During the last weeks I've got the request to write some documentation of the localization tech stack I've been working during the last 18-ish months. In the team I'm working with nowadays, there's a group of specialized documentation writers. Tech writers.

And when you check the docs they create, it's clear they're professional. Unified styles, neutral English, linked documents, different sorts of media including images, gifs, videos, links to code, examples in the game ... everything you can imagine. It looks and it is costly.

And that works well for teams of some size. Let's say sizes over one person. I've been driving aboslutely every aspect of the stack by myself: DBs / Caching / Services / UI / Exchange formats. On two very different projects at the same time. Starting from scratch. It's been a blast. But it's a messy blast.
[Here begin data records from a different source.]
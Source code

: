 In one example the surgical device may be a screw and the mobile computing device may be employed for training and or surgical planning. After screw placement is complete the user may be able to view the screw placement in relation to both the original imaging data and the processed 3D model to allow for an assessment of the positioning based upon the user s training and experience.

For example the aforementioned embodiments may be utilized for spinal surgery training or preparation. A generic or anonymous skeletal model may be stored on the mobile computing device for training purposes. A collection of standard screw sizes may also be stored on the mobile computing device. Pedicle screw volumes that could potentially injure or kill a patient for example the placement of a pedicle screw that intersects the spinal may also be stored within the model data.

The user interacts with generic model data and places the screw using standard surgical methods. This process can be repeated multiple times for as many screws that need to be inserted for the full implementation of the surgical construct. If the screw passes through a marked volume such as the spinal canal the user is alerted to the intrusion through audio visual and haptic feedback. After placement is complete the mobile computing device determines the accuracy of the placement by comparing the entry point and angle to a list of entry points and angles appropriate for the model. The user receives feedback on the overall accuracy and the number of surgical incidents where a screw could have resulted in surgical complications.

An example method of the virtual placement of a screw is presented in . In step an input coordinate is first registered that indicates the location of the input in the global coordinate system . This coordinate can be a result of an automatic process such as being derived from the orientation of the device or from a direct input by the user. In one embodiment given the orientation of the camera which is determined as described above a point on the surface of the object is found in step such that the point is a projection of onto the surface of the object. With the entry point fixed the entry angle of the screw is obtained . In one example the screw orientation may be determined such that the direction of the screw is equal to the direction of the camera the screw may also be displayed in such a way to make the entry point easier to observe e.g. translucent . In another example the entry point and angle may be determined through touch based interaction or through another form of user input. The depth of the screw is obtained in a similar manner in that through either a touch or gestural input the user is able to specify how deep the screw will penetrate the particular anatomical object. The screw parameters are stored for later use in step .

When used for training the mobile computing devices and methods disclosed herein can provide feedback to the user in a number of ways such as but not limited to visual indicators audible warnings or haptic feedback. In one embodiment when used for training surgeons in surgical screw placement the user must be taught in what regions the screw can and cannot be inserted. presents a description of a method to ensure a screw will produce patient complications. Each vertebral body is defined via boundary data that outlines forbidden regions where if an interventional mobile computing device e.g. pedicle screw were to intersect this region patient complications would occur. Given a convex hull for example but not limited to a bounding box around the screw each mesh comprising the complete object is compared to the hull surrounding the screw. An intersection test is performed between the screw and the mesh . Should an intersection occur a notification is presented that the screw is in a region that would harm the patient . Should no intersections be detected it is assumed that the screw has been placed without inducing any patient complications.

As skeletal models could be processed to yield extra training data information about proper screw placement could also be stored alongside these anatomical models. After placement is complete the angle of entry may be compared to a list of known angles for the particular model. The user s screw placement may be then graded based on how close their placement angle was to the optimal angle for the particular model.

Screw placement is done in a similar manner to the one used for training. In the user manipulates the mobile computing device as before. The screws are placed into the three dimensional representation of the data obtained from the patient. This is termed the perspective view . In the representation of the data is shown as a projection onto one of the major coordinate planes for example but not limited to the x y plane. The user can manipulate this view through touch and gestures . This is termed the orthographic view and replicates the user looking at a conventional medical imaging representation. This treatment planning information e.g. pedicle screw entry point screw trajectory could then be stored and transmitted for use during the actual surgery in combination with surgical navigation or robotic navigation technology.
How it should look, for me

When consuming documentation I want 2 sources of information:

  1. As a final user of the stack. What does the user see? How does the UI work? Which are the metaphores deployed?
  2. High level architectural view of the code base. Server based? Service based? Local user only?

... and, once what the intent is clear and the language with the user base is defined, then, if possible, show me some unit cases. Nothing fancy or spectacular something to start tweaking here and there.

That would be the gold standard.

Then, obviously it's better when the code is not rotten. But that's a daily fight. And a different discussion.

So what's next?

Umh, after the E3 mayhem, maybe I'll be able to convince some producer to redirect the work of some peers at QA to work with me for a couple weeks, and we'll go together through all the insane nooks and crannies that one-man-operations tend to generate at these scales. If I'm lucky this person will be able to create some end user documentation and we'll discover some easy points for improvement.

Meanwhile, obviously, I have even more stuff to develop, including a nasty data migration, related with a deep change in our domain.

Oh, the good olĀ“times when I believed that running Doxygen and flee was enough.